The Hills are alive with the sound of business.

Just two months after mega computer department store Micro Center took up numerous empty lots and opened on Kissena Boulevard in Kew Gardens Hills, three new businesses are set to open on the thoroughfare soon as well.

Main Street, the community’s central commercial strip, has long been the chief hub for business in the neighborhood, but the change Kissena Boulevard is undergoing has some residents and local civic leaders excited.

“People are starting to invest money,” said Mike Sidell, a resident of nearly 60 years. “I just walked past it and I see the difference.”

Mela’s Café will replace a defunct diner and open on 71-02 Kissena Blvd. in about three weeks, said new owners Franklin Rivera and his wife, Ketty. It will serve Latin American cuisine and expects to sell alcohol — the owners are waiting for a response for their liquor license application.
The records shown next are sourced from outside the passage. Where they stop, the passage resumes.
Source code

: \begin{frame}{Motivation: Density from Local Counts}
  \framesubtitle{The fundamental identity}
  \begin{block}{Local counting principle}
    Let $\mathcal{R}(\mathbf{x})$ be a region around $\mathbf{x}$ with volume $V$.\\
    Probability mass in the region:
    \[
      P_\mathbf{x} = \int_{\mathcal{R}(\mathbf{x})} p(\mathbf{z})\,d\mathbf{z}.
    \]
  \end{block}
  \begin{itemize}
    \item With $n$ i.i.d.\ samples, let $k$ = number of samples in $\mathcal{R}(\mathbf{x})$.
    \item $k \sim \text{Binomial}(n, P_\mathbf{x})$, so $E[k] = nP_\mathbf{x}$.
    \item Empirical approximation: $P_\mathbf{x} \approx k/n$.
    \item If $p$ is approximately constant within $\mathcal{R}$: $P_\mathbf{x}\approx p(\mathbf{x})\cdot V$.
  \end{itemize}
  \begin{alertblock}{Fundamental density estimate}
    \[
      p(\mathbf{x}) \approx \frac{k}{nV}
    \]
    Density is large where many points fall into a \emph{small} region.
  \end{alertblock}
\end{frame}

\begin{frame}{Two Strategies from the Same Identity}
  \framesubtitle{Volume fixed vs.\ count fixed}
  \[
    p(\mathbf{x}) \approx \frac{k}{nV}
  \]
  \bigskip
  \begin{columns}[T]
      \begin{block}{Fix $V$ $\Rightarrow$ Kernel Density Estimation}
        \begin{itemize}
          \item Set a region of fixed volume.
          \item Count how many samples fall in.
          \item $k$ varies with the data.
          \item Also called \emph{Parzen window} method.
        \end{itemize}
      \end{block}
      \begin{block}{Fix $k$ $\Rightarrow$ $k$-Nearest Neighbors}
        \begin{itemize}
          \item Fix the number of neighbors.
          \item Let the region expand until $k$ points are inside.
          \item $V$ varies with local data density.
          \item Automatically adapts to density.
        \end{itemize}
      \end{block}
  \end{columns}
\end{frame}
Rivera, who owns the Brooklyn-based restaurant supply company Los Primos Meat Market, said it was simply time for the family to own a restaurant. Ketty will serve as head chef, while he will be in and out as a manager.

The restaurant was named after their daughter Melissa’s nickname “Mela,” because they thought it would be easy to remember. Rivera said he’s excited for the restaurant’s grand opening and the business boom in the area as well.

“On a scale of one to 100, I’m 150 percent excited,” he said. “Business booming is good. It means more people.”

On the next block, two restaurants are set to open, including Wings on Top, which will share space with an extant Subway restaurant.

Despite the influx, not everyone is confident that the change is for the better.

“As far of restaurants are concerned, it comes and goes like the days of the week,” said Jim Jaffe, a director of the Kew Gardens Hills Civic Association. “There is a big turnover in restaurants in this community. That’s not a rock-solid business.”